Action item: Your answer must be the records, copied with no change.

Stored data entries
******
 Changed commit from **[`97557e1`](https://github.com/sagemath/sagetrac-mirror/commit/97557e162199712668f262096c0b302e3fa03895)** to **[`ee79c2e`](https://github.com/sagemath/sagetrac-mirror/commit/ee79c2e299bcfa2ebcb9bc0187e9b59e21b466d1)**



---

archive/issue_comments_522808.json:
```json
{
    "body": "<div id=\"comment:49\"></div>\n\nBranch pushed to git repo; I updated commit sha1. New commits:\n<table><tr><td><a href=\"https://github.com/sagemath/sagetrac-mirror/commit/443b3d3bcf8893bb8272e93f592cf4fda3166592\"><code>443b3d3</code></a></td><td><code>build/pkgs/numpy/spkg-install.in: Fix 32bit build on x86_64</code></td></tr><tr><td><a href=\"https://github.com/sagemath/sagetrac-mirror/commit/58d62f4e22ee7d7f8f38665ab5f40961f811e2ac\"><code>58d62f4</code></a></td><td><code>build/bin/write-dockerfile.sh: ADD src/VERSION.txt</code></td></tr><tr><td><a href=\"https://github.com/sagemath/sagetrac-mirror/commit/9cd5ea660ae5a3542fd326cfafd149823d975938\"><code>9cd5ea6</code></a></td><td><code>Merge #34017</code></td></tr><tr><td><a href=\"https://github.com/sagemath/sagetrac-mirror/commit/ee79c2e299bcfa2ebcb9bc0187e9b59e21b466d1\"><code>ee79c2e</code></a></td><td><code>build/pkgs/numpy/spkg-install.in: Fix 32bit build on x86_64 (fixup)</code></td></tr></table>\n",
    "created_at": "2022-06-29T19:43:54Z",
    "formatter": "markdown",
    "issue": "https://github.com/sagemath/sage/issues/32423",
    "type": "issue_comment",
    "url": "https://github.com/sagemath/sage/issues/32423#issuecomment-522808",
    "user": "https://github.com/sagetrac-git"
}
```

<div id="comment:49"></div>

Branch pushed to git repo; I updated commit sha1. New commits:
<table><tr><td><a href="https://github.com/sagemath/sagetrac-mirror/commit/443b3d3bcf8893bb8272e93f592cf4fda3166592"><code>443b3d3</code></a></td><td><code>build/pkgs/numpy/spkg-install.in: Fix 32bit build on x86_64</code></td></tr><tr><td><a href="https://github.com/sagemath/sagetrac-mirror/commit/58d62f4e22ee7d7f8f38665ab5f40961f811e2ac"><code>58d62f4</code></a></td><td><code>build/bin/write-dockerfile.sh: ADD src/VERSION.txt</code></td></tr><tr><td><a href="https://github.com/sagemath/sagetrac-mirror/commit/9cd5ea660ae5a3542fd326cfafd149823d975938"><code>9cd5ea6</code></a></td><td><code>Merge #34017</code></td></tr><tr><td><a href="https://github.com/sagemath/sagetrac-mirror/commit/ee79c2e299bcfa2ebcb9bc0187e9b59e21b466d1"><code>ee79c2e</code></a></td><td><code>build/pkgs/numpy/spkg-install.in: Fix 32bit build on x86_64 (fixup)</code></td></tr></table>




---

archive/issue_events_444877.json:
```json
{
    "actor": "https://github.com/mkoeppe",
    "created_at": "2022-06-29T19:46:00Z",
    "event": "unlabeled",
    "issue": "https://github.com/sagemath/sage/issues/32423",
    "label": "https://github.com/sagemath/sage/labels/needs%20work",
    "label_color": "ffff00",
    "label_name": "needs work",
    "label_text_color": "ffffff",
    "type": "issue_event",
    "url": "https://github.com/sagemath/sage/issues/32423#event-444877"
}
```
******
Written solution:
 Changed commit from **[`97557e1`](https://github.com/sagemath/sagetrac-mirror/commit/97557e162199712668f262096c0b302e3fa03895)** to **[`ee79c2e`](https://github.com/sagemath/sagetrac-mirror/commit/ee79c2e299bcfa2ebcb9bc0187e9b59e21b466d1)**



---

archive/issue_comments_522808.json:
```json
{
    "body": "<div id=\"comment:49\"></div>\n\nBranch pushed to git repo; I updated commit sha1. New commits:\n<table><tr><td><a href=\"https://github.com/sagemath/sagetrac-mirror/commit/443b3d3bcf8893bb8272e93f592cf4fda3166592\"><code>443b3d3</code></a></td><td><code>build/pkgs/numpy/spkg-install.in: Fix 32bit build on x86_64</code></td></tr><tr><td><a href=\"https://github.com/sagemath/sagetrac-mirror/commit/58d62f4e22ee7d7f8f38665ab5f40961f811e2ac\"><code>58d62f4</code></a></td><td><code>build/bin/write-dockerfile.sh: ADD src/VERSION.txt</code></td></tr><tr><td><a href=\"https://github.com/sagemath/sagetrac-mirror/commit/9cd5ea660ae5a3542fd326cfafd149823d975938\"><code>9cd5ea6</code></a></td><td><code>Merge #34017</code></td></tr><tr><td><a href=\"https://github.com/sagemath/sagetrac-mirror/commit/ee79c2e299bcfa2ebcb9bc0187e9b59e21b466d1\"><code>ee79c2e</code></a></td><td><code>build/pkgs/numpy/spkg-install.in: Fix 32bit build on x86_64 (fixup)</code></td></tr></table>\n",
    "created_at": "2022-06-29T19:43:54Z",
    "formatter": "markdown",
    "issue": "https://github.com/sagemath/sage/issues/32423",
    "type": "issue_comment",
    "url": "https://github.com/sagemath/sage/issues/32423#issuecomment-522808",
    "user": "https://github.com/sagetrac-git"
}
```

<div id="comment:49"></div>

Branch pushed to git repo; I updated commit sha1. New commits:
<table><tr><td><a href="https://github.com/sagemath/sagetrac-mirror/commit/443b3d3bcf8893bb8272e93f592cf4fda3166592"><code>443b3d3</code></a></td><td><code>build/pkgs/numpy/spkg-install.in: Fix 32bit build on x86_64</code></td></tr><tr><td><a href="https://github.com/sagemath/sagetrac-mirror/commit/58d62f4e22ee7d7f8f38665ab5f40961f811e2ac"><code>58d62f4</code></a></td><td><code>build/bin/write-dockerfile.sh: ADD src/VERSION.txt</code></td></tr><tr><td><a href="https://github.com/sagemath/sagetrac-mirror/commit/9cd5ea660ae5a3542fd326cfafd149823d975938"><code>9cd5ea6</code></a></td><td><code>Merge #34017</code></td></tr><tr><td><a href="https://github.com/sagemath/sagetrac-mirror/commit/ee79c2e299bcfa2ebcb9bc0187e9b59e21b466d1"><code>ee79c2e</code></a></td><td><code>build/pkgs/numpy/spkg-install.in: Fix 32bit build on x86_64 (fixup)</code></td></tr></table>




---

archive/issue_events_444877.json:
```json
{
    "actor": "https://github.com/mkoeppe",
    "created_at": "2022-06-29T19:46:00Z",
    "event": "unlabeled",
    "issue": "https://github.com/sagemath/sage/issues/32423",
    "label": "https://github.com/sagemath/sage/labels/needs%20work",
    "label_color": "ffff00",
    "label_name": "needs work",
    "label_text_color": "ffffff",
    "type": "issue_event",
    "url": "https://github.com/sagemath/sage/issues/32423#event-444877"
}
```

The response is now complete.